Across all the entries below, how many lines contain the string "github"? The number by itself is the answer.

→ DATASET ENTRIES

%%

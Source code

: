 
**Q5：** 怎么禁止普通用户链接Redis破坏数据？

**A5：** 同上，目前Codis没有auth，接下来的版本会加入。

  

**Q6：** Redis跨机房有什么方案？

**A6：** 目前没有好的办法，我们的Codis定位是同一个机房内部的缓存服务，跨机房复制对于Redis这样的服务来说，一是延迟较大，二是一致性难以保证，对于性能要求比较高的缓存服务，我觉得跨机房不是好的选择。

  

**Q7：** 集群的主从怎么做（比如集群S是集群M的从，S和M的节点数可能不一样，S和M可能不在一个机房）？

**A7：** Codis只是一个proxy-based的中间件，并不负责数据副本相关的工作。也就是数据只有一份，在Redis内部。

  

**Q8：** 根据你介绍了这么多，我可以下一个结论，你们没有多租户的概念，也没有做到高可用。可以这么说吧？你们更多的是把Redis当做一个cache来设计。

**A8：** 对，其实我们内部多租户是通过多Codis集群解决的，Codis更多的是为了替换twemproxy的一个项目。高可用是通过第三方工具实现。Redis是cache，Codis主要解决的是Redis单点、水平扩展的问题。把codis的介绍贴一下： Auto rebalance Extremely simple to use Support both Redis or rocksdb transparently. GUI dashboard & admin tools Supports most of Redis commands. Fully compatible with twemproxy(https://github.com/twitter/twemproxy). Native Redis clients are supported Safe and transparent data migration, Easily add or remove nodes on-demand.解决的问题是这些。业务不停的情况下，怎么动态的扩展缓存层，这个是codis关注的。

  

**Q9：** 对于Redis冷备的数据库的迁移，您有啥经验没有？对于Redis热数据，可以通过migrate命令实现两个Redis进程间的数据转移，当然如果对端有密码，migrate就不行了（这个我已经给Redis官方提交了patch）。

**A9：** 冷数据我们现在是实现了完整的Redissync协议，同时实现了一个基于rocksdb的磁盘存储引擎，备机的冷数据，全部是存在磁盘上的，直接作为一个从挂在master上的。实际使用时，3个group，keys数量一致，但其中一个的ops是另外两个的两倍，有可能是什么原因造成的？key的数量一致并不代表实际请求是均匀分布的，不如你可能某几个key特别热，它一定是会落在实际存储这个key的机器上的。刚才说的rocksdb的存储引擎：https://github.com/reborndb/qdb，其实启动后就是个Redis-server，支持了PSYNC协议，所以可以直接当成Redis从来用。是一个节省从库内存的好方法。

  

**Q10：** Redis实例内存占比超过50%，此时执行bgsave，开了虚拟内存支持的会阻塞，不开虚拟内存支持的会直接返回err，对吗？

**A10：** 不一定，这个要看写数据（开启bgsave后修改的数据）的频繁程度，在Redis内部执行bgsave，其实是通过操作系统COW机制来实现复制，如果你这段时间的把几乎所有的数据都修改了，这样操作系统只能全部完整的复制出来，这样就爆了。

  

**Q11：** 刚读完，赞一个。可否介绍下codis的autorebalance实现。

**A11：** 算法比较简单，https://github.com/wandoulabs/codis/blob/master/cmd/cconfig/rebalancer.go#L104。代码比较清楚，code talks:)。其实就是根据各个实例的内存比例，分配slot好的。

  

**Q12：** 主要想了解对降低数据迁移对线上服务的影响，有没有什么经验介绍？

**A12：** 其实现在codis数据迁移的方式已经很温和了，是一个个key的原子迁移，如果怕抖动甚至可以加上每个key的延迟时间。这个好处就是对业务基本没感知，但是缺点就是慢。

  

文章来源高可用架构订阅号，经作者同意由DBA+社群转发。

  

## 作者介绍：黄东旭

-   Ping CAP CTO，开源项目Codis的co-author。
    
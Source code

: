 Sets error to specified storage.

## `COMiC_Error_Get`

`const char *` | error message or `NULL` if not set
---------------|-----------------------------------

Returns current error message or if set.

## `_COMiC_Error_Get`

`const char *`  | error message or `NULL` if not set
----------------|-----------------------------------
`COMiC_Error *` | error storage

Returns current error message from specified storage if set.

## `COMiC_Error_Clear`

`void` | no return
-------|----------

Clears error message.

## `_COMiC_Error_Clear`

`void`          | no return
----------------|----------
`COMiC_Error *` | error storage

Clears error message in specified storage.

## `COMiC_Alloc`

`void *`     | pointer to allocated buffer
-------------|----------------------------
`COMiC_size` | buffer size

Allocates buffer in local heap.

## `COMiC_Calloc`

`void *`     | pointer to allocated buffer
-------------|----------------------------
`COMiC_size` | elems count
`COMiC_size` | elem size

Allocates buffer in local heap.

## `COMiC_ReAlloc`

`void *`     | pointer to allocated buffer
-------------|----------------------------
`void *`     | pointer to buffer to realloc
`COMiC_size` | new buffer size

%%

→ SOLUTION
3